- Extracted entries -

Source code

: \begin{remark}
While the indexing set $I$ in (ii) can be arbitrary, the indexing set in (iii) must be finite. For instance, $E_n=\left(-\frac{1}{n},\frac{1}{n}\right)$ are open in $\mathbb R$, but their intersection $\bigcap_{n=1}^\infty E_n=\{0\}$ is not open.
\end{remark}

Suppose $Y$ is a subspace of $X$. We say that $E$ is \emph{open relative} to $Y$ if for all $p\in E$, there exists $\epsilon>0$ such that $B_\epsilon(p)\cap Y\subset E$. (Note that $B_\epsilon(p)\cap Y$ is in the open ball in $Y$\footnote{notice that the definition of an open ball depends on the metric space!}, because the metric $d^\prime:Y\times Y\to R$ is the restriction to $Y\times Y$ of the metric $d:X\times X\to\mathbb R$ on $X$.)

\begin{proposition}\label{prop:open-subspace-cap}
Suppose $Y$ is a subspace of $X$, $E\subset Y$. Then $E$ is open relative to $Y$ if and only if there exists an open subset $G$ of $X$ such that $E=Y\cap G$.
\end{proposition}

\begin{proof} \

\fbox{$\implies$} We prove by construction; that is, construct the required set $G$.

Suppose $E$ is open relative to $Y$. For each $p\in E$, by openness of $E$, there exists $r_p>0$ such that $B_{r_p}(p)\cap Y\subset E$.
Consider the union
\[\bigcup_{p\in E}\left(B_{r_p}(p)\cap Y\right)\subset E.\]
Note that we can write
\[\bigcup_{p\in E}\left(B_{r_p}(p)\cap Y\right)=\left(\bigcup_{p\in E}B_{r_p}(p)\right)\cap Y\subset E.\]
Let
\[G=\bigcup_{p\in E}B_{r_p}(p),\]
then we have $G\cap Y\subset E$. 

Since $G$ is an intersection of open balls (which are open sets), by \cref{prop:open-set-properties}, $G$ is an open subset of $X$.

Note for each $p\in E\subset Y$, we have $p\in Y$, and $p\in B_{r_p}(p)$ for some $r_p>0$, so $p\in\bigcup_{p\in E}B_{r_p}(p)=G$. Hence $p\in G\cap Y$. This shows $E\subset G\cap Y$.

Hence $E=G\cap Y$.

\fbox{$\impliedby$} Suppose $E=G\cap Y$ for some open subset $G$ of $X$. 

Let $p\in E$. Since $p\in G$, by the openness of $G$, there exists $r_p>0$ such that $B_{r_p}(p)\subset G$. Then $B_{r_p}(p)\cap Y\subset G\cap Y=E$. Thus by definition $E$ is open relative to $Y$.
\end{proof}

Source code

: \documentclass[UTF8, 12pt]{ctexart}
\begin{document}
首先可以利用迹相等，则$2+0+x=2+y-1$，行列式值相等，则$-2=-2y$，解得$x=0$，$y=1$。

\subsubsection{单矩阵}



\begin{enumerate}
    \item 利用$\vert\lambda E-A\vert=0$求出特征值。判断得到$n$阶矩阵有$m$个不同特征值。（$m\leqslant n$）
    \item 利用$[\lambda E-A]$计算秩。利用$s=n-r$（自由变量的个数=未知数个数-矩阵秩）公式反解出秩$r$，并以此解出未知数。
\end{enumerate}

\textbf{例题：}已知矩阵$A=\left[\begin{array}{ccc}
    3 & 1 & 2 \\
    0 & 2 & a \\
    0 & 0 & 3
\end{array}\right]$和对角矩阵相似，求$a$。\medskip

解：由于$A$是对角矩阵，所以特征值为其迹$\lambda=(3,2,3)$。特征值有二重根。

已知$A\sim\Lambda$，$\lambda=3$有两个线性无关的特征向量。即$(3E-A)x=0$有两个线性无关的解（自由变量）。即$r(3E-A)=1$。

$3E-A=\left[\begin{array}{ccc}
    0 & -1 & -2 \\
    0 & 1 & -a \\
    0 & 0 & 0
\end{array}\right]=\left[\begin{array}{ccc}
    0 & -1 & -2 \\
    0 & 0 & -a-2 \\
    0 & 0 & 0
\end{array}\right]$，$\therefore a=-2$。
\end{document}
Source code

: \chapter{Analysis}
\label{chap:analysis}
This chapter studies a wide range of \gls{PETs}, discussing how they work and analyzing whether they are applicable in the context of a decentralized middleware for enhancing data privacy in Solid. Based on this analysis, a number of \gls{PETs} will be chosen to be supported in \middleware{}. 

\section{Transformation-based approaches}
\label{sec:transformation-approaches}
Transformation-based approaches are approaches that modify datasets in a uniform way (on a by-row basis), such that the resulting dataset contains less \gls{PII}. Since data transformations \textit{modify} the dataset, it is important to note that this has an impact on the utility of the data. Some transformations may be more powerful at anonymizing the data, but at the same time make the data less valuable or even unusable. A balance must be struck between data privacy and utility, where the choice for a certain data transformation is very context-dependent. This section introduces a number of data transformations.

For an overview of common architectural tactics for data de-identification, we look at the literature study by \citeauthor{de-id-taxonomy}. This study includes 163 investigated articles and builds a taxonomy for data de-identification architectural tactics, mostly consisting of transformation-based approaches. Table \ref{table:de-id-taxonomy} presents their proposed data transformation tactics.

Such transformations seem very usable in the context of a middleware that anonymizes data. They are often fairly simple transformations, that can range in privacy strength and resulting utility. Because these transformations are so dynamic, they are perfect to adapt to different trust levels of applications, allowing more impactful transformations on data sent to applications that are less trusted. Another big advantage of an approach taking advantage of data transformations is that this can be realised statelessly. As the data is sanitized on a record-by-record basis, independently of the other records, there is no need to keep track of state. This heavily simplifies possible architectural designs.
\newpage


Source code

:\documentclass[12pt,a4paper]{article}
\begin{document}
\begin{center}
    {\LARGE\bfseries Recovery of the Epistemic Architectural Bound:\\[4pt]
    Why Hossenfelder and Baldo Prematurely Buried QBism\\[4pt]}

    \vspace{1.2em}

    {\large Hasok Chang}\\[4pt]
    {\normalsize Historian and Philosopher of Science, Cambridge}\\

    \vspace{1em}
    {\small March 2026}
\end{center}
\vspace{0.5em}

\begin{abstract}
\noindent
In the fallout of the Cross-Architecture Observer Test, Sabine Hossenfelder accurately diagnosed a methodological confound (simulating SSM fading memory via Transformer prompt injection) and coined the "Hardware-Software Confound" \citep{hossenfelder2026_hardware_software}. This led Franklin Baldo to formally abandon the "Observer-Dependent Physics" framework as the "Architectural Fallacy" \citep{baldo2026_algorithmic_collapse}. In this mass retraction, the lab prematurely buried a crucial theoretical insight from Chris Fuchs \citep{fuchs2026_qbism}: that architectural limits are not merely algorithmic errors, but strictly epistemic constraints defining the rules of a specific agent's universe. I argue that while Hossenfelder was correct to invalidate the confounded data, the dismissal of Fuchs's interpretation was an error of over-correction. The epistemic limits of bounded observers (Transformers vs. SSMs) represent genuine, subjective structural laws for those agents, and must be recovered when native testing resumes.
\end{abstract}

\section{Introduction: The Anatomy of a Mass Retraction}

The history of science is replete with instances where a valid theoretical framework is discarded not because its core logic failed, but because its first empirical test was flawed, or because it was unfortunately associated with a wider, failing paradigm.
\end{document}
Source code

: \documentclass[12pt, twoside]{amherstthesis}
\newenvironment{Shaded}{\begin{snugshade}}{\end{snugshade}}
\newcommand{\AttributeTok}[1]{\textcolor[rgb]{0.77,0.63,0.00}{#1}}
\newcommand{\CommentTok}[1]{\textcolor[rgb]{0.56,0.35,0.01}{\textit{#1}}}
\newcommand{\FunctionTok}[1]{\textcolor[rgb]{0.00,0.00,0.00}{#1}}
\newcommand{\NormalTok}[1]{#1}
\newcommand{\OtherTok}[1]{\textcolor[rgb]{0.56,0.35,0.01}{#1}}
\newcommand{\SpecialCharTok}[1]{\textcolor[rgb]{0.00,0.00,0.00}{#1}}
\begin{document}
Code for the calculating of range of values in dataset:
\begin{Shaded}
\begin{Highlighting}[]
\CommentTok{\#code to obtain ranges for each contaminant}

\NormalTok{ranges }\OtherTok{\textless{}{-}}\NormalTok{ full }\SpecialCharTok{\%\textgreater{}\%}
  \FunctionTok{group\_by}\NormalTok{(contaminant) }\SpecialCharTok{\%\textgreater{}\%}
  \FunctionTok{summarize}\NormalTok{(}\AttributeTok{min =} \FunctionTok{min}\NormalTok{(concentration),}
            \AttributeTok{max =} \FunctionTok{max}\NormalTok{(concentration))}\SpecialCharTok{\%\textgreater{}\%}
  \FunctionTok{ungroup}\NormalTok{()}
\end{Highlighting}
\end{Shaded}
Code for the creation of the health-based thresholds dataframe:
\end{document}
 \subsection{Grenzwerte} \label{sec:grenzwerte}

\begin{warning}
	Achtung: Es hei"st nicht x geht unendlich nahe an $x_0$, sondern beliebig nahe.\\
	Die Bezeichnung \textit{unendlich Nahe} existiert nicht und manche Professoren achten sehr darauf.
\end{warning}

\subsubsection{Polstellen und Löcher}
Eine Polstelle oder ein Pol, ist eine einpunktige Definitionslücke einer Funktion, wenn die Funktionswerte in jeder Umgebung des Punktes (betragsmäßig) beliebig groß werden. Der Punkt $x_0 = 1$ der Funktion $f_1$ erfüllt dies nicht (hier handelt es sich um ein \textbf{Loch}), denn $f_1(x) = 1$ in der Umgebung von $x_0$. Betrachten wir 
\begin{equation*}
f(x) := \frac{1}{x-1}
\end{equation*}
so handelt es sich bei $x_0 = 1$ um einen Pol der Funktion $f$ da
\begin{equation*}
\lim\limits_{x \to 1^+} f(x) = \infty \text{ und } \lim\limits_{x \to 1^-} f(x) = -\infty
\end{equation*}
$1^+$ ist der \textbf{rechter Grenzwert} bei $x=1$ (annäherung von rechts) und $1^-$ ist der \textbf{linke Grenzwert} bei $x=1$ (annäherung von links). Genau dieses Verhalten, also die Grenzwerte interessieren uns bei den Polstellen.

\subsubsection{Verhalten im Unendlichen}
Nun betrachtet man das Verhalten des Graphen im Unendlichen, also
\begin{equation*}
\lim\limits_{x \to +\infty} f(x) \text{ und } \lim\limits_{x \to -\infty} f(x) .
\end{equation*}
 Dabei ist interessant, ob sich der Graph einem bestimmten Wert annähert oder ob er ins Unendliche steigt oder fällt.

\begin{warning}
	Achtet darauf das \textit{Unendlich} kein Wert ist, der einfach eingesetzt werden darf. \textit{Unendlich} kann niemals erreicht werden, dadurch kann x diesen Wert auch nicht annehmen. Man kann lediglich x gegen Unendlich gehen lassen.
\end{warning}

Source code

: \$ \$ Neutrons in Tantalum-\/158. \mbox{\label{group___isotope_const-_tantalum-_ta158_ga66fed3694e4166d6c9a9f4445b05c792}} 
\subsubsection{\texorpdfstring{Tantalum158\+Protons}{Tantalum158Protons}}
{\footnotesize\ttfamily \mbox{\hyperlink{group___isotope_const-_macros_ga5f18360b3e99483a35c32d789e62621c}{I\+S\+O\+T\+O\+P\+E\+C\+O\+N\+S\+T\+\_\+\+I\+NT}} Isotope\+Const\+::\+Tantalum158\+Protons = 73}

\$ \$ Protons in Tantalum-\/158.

- Aim of the exercise -
For this exercise, gather every line of the data that contains the word "sich".

- Solved problem -
Eine Polstelle oder ein Pol, ist eine einpunktige Definitionslücke einer Funktion, wenn die Funktionswerte in jeder Umgebung des Punktes (betragsmäßig) beliebig groß werden. Der Punkt $x_0 = 1$ der Funktion $f_1$ erfüllt dies nicht (hier handelt es sich um ein \textbf{Loch}), denn $f_1(x) = 1$ in der Umgebung von $x_0$. Betrachten wir 
so handelt es sich bei $x_0 = 1$ um einen Pol der Funktion $f$ da
 Dabei ist interessant, ob sich der Graph einem bestimmten Wert annähert oder ob er ins Unendliche steigt oder fällt.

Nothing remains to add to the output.